Need a help in the proof of an example of Riesz representation theorem.

Question

The example said:"A functional $f$ on $l_{2}$ is linear and bounded iff there exists a $y = (\beta_{1}, \beta_{2}, .......) \in l_{2}$ such that for all $x = (a_{1}, a_{2}, .......) \in l_{2}$, $$f(x) = \sum_{k=1}^{\infty} a_{k} \bar{\beta_{k}}." $$

For the direction $\Rightarrow$, the statement is true by Riesz representation theorem, for the direction $\Leftarrow$, $f(x)$ is clearly linear. Now the proof that $f(x)$ is bounded is as follows:

$|f(x)| = |\sum_{k=1}^{\infty} a_{k} \bar{\beta_{k}}| = |<x,y>| \leq ||x||||y||$ (using Cauchy Schwarz inequality) . hence $||f|| \leq ||y||$..... am I right?

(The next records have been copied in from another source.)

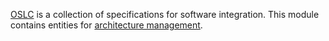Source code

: [OSLC](http://open-services.net/) is a collection of specifications for software integration. This module contains entities for [architecture management](http://open-services.net/specifications/architecture-management-2.0/).
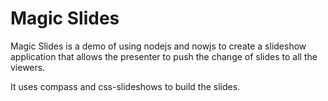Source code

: # Magic Slides

Magic Slides is a demo of using nodejs and nowjs to create a slideshow
application that allows the presenter to push the change of slides to
all the viewers.


It uses compass and css-slideshows to build the slides.

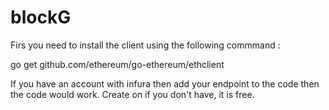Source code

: # blockG
 
 Firs you need to install the client using the following commmand :

 go get github.com/ethereum/go-ethereum/ethclient
 
 If you have an account with infura then add your endpoint to the code then the code would work. 
 Create on if you don't have, it is free. 
 
 
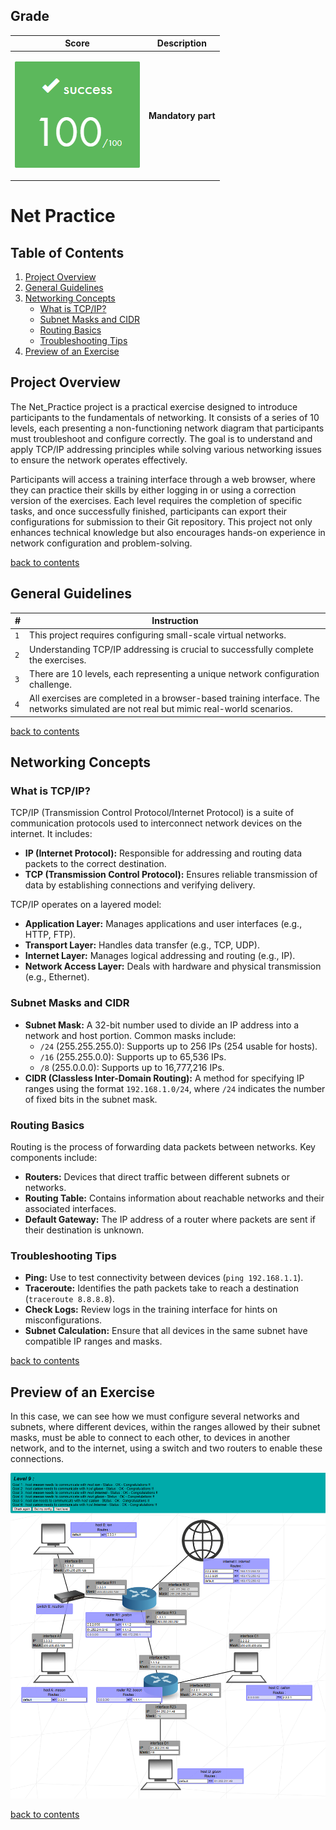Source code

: ## Grade

| **Score** | **Description** |
| --------- | ----- |
| <p align="center"><img width="200px" alt="170px" src="https://github.com/BishopVK/Cursus-42Madrid/blob/main/lvl4/NetPractice/img/Score_100.png"></p> | **Mandatory part** |

# Net Practice

## Table of Contents

1. [Project Overview](#project-overview)
2. [General Guidelines](#general-guidelines)
3. [Networking Concepts](#networking-concepts)
   * [What is TCP/IP?](#what-is-tcpip)
   * [Subnet Masks and CIDR](#subnet-masks-and-cidr)
   * [Routing Basics](#routing-basics)
   * [Troubleshooting Tips](#troubleshooting-tips)
4. [Preview of an Exercise](#preview-of-an-exercise)


## Project Overview

The Net_Practice project is a practical exercise designed to introduce participants to the fundamentals of networking. It consists of a series of 10 levels, each presenting a non-functioning network diagram that participants must troubleshoot and configure correctly. The goal is to understand and apply TCP/IP addressing principles while solving various networking issues to ensure the network operates effectively.

Participants will access a training interface through a web browser, where they can practice their skills by either logging in or using a correction version of the exercises. Each level requires the completion of specific tasks, and once successfully finished, participants can export their configurations for submission to their Git repository. This project not only enhances technical knowledge but also encourages hands-on experience in network configuration and problem-solving.

[back to contents](#table-of-contents)


## General Guidelines

| **#** | **Instruction** |
| ----- | --------------- |
|  `1`  | This project requires configuring small-scale virtual networks. |
|  `2`  | Understanding TCP/IP addressing is crucial to successfully complete the exercises. |
|  `3`  | There are 10 levels, each representing a unique network configuration challenge. |
|  `4`  | All exercises are completed in a browser-based training interface. The networks simulated are not real but mimic real-world scenarios. |

[back to contents](#table-of-contents)


## Networking Concepts

### What is TCP/IP?
TCP/IP (Transmission Control Protocol/Internet Protocol) is a suite of communication protocols used to interconnect network devices on the internet. It includes:
* **IP (Internet Protocol):** Responsible for addressing and routing data packets to the correct destination.
* **TCP (Transmission Control Protocol):** Ensures reliable transmission of data by establishing connections and verifying delivery.

TCP/IP operates on a layered model:
* **Application Layer:** Manages applications and user interfaces (e.g., HTTP, FTP).
* **Transport Layer:** Handles data transfer (e.g., TCP, UDP).
* **Internet Layer:** Manages logical addressing and routing (e.g., IP).
* **Network Access Layer:** Deals with hardware and physical transmission (e.g., Ethernet).

### Subnet Masks and CIDR
* **Subnet Mask:** A 32-bit number used to divide an IP address into a network and host portion. Common masks include:
  * `/24` (255.255.255.0): Supports up to 256 IPs (254 usable for hosts).
  * `/16` (255.255.0.0): Supports up to 65,536 IPs.
  * `/8` (255.0.0.0): Supports up to 16,777,216 IPs.
* **CIDR (Classless Inter-Domain Routing):** A method for specifying IP ranges using the format `192.168.1.0/24`, where `/24` indicates the number of fixed bits in the subnet mask.

### Routing Basics
Routing is the process of forwarding data packets between networks. Key components include:
* **Routers:** Devices that direct traffic between different subnets or networks.
* **Routing Table:** Contains information about reachable networks and their associated interfaces.
* **Default Gateway:** The IP address of a router where packets are sent if their destination is unknown.

### Troubleshooting Tips
* **Ping:** Use to test connectivity between devices (`ping 192.168.1.1`).
* **Traceroute:** Identifies the path packets take to reach a destination (`traceroute 8.8.8.8`).
* **Check Logs:** Review logs in the training interface for hints on misconfigurations.
* **Subnet Calculation:** Ensure that all devices in the same subnet have compatible IP ranges and masks.

[back to contents](#table-of-contents)


## Preview of an Exercise

In this case, we can see how we must configure several networks and subnets, where different devices, within the ranges allowed by their subnet masks, must be able to connect to each other, to devices in another network, and to the internet, using a switch and two routers to enable these connections.

<p align="center">
<img src="https://github.com/BishopVK/Cursus-42Madrid/blob/main/lvl4/NetPractice/img/NetPractice.png">
</p>

[back to contents](#table-of-contents)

But If so, I have a question, why is Cauchy-Schwarz inequality is applicable in infinite dimensional spaces?

Thanks!

Answer 1

Yes, you are correct: Cauchy-Schwarz is applicable and hence the functional is bounded. The inequality holds because the proof of Cauchy-Schwarz only uses the structure of inner product spaces, i.e. only uses the properties of inner products and vectors. So no reference to basis, hence dimension, is necessary.

Answer 2

1. Schwarz not Schwartz.

2. If $X$ is a inner product space with inner product $<\cdot,\cdot>$ then the Cauchy-Schwarz inequality

$$|<x,y>| \le ||x|| \cdot||y||$$ holds, where $||x||=<x,x>^{1/2}$

$ \dim X < \infty $ is not needed.